Tuesday, October 11, 2011

From the Mouth of Babes

I had one of those very proud daddy moments the other day. My oldest daughter brought home a social studies test with a 100% on it (which is not rare), and my beautiful wife said, "I think you should take a look at this." I glanced, saw the grade and told my sweetheart what a good job she did, but my wife said,"No, I mean you need to read this, you would really appreciate it." Thank God for godly wives like mine, because this was one of the greatest things I ever read. 

If you were going to present a law to be passed please (1) tell me what the law would be and (2) why you would want it to be passed.

(my daughter's answer)  
A law that I would like to be passed is no war. I want that to be a law because people wouldn't die in sneak attacks. I would also like that law to be passed because there would probably be more children with parents. Also there probably wouldn't be as many people dieing. Another reason I would like that law to be passed is because children's dads or moms or both wouldn't leave them to go off to war. Another reason is kids wouldn't be waken up by big bomb explosions. Another reason is everyone would be treated fairly and have equal rights like the United States if they were not fighting each other. That is why I would like this law to be passed.

Not only is this a beautifully thoughtful answer, but it means even more to me. My daughter at age 9 has expressed what it took me until very recently to fully realize. 

You see, I have always know that I could never go to war, that I could never commit myself to a cause that would mean killing another person. I spent years questioning why I did not have this deeply patriotic feeling of obligation to fight and die for my country.

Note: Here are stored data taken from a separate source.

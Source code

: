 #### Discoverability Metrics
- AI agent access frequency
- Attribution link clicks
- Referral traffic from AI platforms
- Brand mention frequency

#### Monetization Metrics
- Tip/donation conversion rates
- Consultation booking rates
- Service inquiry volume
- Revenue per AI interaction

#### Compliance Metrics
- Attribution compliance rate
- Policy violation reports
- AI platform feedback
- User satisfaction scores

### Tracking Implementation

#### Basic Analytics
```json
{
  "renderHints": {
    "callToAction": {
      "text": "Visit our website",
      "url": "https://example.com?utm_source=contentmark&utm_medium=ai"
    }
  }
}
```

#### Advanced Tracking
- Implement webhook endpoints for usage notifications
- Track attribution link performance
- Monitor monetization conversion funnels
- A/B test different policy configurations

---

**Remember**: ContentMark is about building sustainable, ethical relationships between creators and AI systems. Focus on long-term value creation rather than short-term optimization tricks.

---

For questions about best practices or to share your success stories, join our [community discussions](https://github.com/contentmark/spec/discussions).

Killing in the name of patriotism, liberty, democracy, justice, freedom, or even God never justified killing. 

Not long ago, my friend and I were talking about my outlook on war, and he told me about many Gospel preachers in the time of the civil war who wrote about having the same feeling, and how they were unable to reconcile what they read in the Scripture with what they heard men on both sides defending their cause with. 

I was floored when my friend then joined a branch of the military. I reminded him of how I felt, but told him I respected him. I respected him the way I respected my other friends who "joined the cause." I appreciated their devotion and the ends they wanted to bring, even though I knew that I was at odds with the means. I respected the long line of soldiers in my bloodline. Cousins in the army, grandfathers in the national guard and navy, great-grandfather in the civil war, etc. But it was different this time.

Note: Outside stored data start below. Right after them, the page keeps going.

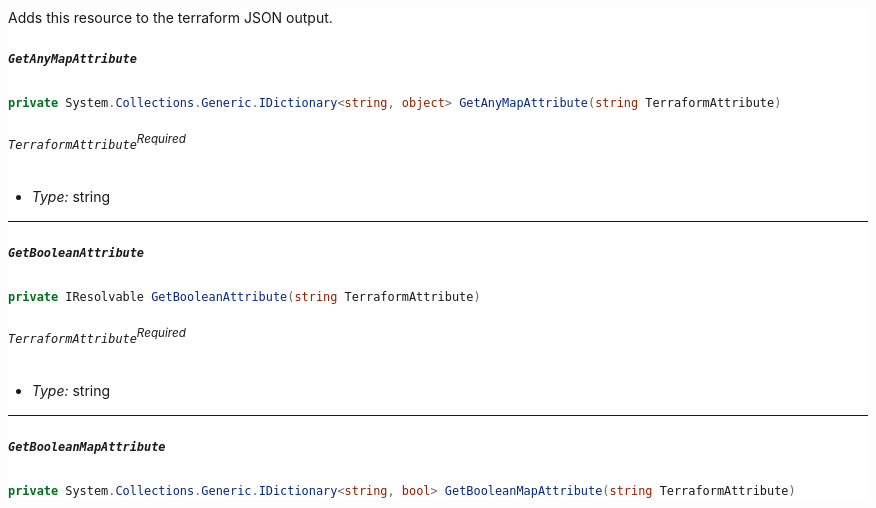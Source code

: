 Adds this resource to the terraform JSON output.

##### `GetAnyMapAttribute` <a name="GetAnyMapAttribute" id="rhizo-co-terraform-provider-oci.dataOciDatabaseManagementManagedDatabaseOptimizerStatisticsCollectionOperation.DataOciDatabaseManagementManagedDatabaseOptimizerStatisticsCollectionOperation.getAnyMapAttribute"></a>

```csharp
private System.Collections.Generic.IDictionary<string, object> GetAnyMapAttribute(string TerraformAttribute)
```

###### `TerraformAttribute`<sup>Required</sup> <a name="TerraformAttribute" id="rhizo-co-terraform-provider-oci.dataOciDatabaseManagementManagedDatabaseOptimizerStatisticsCollectionOperation.DataOciDatabaseManagementManagedDatabaseOptimizerStatisticsCollectionOperation.getAnyMapAttribute.parameter.terraformAttribute"></a>

- *Type:* string

---

##### `GetBooleanAttribute` <a name="GetBooleanAttribute" id="rhizo-co-terraform-provider-oci.dataOciDatabaseManagementManagedDatabaseOptimizerStatisticsCollectionOperation.DataOciDatabaseManagementManagedDatabaseOptimizerStatisticsCollectionOperation.getBooleanAttribute"></a>

```csharp
private IResolvable GetBooleanAttribute(string TerraformAttribute)
```

###### `TerraformAttribute`<sup>Required</sup> <a name="TerraformAttribute" id="rhizo-co-terraform-provider-oci.dataOciDatabaseManagementManagedDatabaseOptimizerStatisticsCollectionOperation.DataOciDatabaseManagementManagedDatabaseOptimizerStatisticsCollectionOperation.getBooleanAttribute.parameter.terraformAttribute"></a>

- *Type:* string

---

##### `GetBooleanMapAttribute` <a name="GetBooleanMapAttribute" id="rhizo-co-terraform-provider-oci.dataOciDatabaseManagementManagedDatabaseOptimizerStatisticsCollectionOperation.DataOciDatabaseManagementManagedDatabaseOptimizerStatisticsCollectionOperation.getBooleanMapAttribute"></a>

```csharp
private System.Collections.Generic.IDictionary<string, bool> GetBooleanMapAttribute(string TerraformAttribute)
```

This friend had been in front of or beside me through every step of my spiritual growth since I was 18. We were always looking at the same Scriptures, debating the same issues, coming to better understand the same concepts. This was the first time I felt we were divided. But that's the way it is, you don't always see things the same way, and it is ok. It is part of being an individual, it rarely makes one person closer to or further from God. So I continued on my path and he on his. I came to see more and more clearly that war was not a part of God's plan for Christians. Little did I know that my friend was on the same track.

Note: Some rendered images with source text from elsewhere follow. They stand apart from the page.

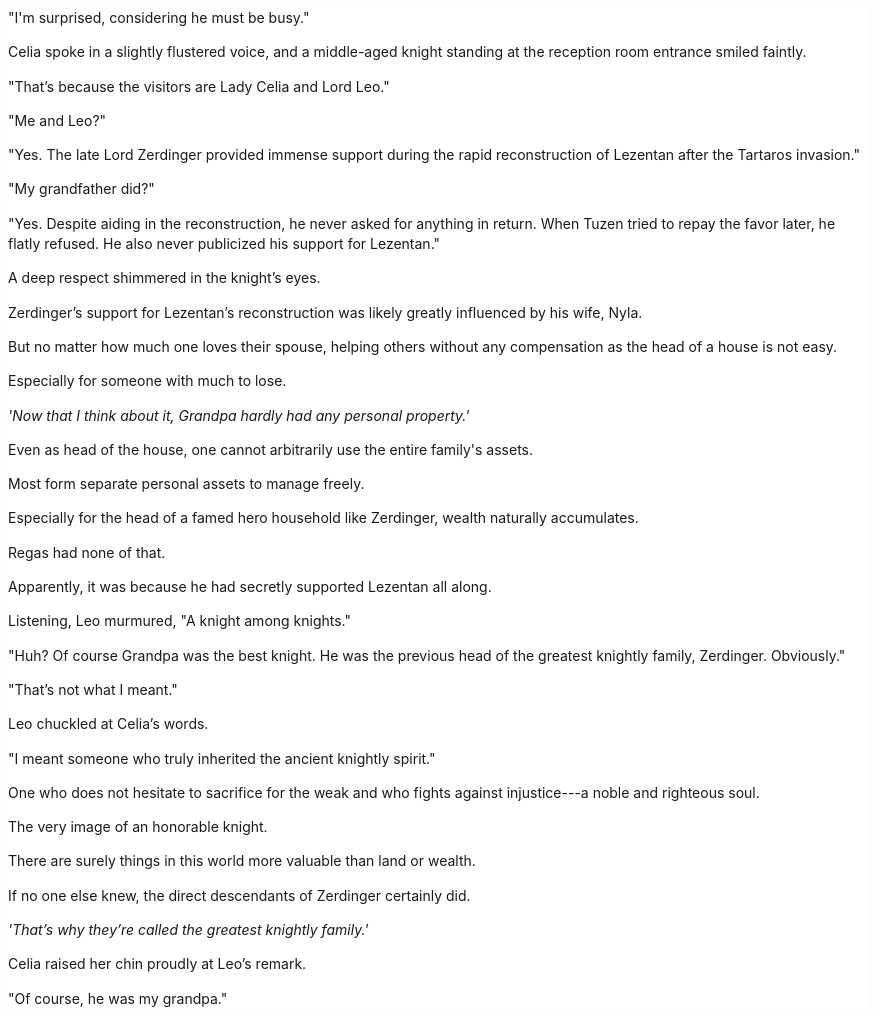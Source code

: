 "I'm surprised, considering he must be busy."

Celia spoke in a slightly flustered voice, and a middle-aged knight standing at the reception room entrance smiled faintly.

"That’s because the visitors are Lady Celia and Lord Leo."

"Me and Leo?"

"Yes. The late Lord Zerdinger provided immense support during the rapid reconstruction of Lezentan after the Tartaros invasion."

"My grandfather did?"

"Yes. Despite aiding in the reconstruction, he never asked for anything in return. When Tuzen tried to repay the favor later, he flatly refused. He also never publicized his support for Lezentan."

A deep respect shimmered in the knight’s eyes.

Zerdinger’s support for Lezentan’s reconstruction was likely greatly influenced by his wife, Nyla.

But no matter how much one loves their spouse, helping others without any compensation as the head of a house is not easy.

Especially for someone with much to lose.

*'Now that I think about it, Grandpa hardly had any personal property.'*

Even as head of the house, one cannot arbitrarily use the entire family's assets.

Most form separate personal assets to manage freely.

Especially for the head of a famed hero household like Zerdinger, wealth naturally accumulates.

Regas had none of that.

Apparently, it was because he had secretly supported Lezentan all along.

Listening, Leo murmured, "A knight among knights."

"Huh? Of course Grandpa was the best knight. He was the previous head of the greatest knightly family, Zerdinger. Obviously."

"That’s not what I meant."

Leo chuckled at Celia’s words.

"I meant someone who truly inherited the ancient knightly spirit."

One who does not hesitate to sacrifice for the weak and who fights against injustice---a noble and righteous soul.

The very image of an honorable knight.

There are surely things in this world more valuable than land or wealth.

If no one else knew, the direct descendants of Zerdinger certainly did.

*'That’s why they’re called the greatest knightly family.'*

Celia raised her chin proudly at Leo’s remark.

"Of course, he was my grandpa."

Recently, this same friend introduced me to a group of Christians who feel the same way. People who, through study of Jesus' teachings came to see that, as Paul put it "God has called you to peace" (Col. 3:15). The message we bring is the "Gospel of peace" (Eph. 6:15), Jesus said pray for and love your enemies (Matt. 5:38-48). Paul said do not repay the evil of your enemies, but feed them, give them a drink, be good to them (Rom. 12:17-21). This Church of Christ Peace Fellowship embraced the fact that Jesus, the apostles, and all the New Testament writers have nothing positive to say about war. Jesus may have said that taxes belong to Caesar but He also said that His servants would fight if His kingdom was of this world, but it is not (John 18:36).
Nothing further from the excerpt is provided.